[Problem requirements] In the lines below, the string "sufficient" may appear; say how many lines hold it and give nothing more.

[Provided material]
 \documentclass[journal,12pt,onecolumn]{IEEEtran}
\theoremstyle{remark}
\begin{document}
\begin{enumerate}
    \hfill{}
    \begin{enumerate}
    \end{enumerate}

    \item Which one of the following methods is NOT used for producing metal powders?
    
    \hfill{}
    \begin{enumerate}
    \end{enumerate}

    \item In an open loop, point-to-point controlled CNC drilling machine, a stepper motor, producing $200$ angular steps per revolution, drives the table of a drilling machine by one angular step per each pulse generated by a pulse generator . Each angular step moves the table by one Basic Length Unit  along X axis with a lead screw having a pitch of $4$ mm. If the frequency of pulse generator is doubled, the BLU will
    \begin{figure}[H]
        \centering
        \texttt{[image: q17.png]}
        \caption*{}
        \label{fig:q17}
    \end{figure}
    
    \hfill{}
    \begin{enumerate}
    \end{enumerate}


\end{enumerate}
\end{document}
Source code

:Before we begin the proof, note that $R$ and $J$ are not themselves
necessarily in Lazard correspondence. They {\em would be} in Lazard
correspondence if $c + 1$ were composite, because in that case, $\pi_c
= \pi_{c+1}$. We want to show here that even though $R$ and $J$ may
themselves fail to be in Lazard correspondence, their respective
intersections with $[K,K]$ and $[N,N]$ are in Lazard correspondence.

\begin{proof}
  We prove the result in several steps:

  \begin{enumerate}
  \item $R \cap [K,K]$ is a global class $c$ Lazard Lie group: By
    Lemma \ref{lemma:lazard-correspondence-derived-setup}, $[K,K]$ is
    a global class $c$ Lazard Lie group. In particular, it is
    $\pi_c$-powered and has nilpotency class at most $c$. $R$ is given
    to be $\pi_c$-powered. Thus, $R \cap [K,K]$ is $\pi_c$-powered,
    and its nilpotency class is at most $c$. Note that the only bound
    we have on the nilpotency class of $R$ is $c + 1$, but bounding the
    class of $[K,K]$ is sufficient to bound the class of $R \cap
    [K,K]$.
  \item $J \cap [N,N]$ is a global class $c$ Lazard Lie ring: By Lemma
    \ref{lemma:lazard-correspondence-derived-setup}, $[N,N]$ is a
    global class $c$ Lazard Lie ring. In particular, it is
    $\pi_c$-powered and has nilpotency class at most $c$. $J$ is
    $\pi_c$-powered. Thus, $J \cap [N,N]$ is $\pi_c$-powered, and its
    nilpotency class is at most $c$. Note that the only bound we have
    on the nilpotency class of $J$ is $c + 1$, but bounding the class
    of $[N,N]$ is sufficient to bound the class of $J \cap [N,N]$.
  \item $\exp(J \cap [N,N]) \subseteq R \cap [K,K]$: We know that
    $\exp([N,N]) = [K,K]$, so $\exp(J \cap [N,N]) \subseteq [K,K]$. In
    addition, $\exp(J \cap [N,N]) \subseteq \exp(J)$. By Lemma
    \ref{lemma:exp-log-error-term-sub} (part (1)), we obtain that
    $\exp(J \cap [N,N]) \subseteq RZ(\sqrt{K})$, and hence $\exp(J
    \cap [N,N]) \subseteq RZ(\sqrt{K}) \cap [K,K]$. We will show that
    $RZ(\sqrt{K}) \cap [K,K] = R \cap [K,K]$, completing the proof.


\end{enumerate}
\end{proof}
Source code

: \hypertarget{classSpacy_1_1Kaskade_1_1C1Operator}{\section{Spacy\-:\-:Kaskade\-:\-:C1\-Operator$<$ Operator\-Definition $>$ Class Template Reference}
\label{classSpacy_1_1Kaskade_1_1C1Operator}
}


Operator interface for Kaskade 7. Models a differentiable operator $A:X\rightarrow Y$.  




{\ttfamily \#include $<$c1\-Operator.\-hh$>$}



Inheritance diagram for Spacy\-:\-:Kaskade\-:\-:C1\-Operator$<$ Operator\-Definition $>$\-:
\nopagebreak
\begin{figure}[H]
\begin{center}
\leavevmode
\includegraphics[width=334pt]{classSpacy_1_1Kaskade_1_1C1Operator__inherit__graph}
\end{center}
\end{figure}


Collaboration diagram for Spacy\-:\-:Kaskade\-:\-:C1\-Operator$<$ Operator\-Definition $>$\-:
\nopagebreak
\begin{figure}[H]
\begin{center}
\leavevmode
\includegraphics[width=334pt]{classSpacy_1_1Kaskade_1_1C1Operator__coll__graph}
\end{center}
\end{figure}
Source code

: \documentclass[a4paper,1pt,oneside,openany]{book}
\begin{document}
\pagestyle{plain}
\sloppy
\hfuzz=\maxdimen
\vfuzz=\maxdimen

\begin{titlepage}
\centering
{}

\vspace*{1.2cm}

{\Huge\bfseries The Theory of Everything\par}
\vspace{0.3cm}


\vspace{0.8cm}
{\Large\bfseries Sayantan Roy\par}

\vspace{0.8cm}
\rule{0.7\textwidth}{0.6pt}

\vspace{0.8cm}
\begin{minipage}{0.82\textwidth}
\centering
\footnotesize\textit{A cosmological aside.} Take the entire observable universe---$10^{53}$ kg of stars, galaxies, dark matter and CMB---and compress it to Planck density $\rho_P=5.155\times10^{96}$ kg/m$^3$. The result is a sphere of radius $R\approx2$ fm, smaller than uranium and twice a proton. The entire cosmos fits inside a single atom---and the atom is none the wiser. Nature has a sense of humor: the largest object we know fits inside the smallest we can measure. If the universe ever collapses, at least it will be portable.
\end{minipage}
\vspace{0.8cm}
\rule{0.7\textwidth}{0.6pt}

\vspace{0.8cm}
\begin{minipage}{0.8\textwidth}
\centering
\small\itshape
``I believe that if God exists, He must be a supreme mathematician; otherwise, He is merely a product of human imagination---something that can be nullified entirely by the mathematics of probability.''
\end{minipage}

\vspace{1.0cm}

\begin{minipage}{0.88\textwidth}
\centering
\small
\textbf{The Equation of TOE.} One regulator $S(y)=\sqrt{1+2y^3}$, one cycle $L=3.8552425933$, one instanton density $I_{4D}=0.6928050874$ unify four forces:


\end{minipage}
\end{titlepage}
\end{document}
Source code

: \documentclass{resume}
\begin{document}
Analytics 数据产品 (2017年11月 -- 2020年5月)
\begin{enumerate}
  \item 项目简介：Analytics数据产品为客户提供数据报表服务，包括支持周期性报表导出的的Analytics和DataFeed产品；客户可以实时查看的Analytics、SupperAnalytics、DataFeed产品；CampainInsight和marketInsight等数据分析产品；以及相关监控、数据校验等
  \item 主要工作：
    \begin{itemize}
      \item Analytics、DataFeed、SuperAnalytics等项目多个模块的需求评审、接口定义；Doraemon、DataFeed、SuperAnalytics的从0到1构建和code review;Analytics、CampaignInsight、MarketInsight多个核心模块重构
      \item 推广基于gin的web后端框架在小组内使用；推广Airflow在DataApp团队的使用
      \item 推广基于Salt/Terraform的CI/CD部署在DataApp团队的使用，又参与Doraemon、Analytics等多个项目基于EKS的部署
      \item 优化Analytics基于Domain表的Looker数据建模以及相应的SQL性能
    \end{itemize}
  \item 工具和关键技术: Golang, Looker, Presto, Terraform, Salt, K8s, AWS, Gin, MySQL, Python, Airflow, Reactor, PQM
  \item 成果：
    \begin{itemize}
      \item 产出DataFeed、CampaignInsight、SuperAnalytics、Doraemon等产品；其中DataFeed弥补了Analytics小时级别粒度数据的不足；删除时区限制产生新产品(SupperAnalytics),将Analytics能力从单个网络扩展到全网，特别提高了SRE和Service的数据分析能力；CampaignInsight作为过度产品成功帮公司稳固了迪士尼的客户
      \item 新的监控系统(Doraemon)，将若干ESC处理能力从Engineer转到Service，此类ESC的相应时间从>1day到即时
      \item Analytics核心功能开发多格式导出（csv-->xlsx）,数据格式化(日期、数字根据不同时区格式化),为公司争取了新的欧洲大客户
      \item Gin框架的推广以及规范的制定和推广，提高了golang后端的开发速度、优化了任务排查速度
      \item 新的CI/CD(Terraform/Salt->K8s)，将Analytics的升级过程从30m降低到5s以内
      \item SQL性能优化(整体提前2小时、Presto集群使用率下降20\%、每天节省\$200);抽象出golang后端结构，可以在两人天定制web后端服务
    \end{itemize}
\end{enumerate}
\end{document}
---
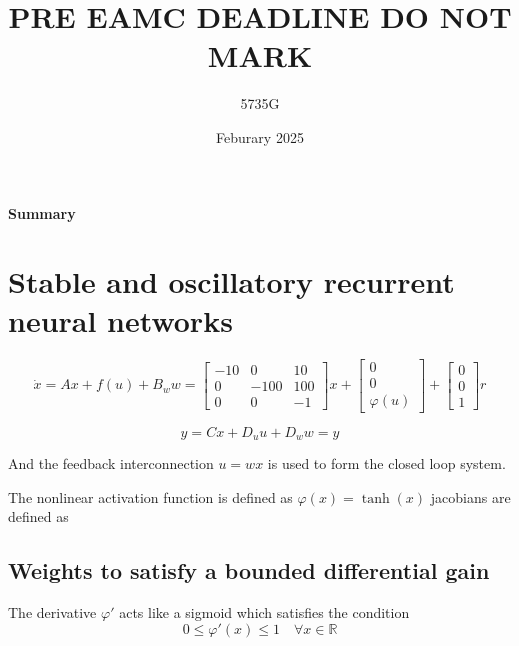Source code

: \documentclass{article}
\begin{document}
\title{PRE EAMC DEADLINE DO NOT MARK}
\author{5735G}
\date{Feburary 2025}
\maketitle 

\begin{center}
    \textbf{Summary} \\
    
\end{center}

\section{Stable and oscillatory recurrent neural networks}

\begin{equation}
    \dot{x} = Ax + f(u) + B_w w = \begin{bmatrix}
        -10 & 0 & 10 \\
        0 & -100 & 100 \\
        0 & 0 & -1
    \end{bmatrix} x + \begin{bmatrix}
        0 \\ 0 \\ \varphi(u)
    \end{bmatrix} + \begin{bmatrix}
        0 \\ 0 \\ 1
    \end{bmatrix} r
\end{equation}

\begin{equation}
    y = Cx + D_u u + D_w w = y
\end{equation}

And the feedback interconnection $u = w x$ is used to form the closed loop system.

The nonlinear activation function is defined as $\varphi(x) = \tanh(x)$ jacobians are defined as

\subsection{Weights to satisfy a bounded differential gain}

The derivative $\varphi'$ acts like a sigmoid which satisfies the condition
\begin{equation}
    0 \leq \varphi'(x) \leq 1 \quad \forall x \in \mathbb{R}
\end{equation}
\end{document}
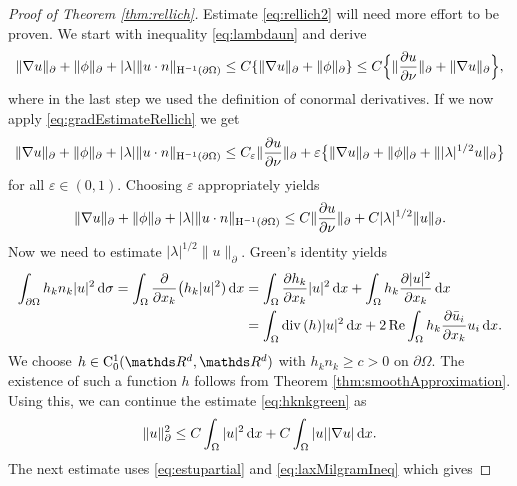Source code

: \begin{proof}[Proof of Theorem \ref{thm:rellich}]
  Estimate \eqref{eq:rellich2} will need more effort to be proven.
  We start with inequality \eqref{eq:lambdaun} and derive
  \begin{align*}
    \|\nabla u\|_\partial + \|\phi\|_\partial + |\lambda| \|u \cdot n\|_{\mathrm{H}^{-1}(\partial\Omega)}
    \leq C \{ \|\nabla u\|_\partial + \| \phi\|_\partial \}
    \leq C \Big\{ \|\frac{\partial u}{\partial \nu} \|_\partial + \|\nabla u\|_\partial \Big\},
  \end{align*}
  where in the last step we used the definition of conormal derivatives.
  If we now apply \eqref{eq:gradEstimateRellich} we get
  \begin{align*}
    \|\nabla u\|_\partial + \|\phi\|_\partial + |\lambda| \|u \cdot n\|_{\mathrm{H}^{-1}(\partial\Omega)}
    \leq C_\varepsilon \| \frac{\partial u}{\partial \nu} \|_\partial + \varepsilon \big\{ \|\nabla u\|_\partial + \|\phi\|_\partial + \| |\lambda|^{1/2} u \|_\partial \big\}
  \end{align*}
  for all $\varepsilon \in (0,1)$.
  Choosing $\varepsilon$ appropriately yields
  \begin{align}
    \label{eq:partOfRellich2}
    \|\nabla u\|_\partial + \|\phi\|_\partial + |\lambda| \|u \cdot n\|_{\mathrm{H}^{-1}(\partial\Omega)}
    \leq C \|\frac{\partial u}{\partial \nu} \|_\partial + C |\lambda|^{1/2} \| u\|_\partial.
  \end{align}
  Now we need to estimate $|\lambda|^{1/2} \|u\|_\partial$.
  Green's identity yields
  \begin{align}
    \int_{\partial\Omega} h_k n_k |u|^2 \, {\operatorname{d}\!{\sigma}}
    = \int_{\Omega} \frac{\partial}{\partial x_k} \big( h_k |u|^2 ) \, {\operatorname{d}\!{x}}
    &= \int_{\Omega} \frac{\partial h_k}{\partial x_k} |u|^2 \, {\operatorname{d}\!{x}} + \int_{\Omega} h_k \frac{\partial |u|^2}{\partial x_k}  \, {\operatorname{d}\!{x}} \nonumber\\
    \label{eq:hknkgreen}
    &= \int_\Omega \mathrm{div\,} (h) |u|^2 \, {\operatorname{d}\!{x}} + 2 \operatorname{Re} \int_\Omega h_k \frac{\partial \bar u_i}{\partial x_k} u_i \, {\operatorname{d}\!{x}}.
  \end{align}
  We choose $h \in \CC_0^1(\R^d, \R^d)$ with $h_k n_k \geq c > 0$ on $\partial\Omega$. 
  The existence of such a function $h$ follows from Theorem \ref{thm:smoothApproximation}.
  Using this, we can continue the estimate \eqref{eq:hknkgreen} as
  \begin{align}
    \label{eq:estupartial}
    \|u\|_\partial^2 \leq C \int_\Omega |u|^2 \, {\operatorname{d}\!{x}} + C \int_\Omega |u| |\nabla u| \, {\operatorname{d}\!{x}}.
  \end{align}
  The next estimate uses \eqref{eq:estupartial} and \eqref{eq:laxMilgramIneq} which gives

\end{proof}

[Solution for this task] 2